Work to complete:
Exact copies of the line with "First project working" and of all lines after it through the end of the entries are required, and no other lines.

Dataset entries
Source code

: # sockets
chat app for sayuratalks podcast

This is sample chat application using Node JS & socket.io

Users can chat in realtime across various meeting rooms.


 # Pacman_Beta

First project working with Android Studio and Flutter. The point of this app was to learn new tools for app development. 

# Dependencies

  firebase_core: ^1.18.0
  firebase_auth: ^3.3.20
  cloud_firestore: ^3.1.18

Expected answer:
First project working with Android Studio and Flutter. The point of this app was to learn new tools for app development. 

# Dependencies

  firebase_core: ^1.18.0
  firebase_auth: ^3.3.20
  cloud_firestore: ^3.1.18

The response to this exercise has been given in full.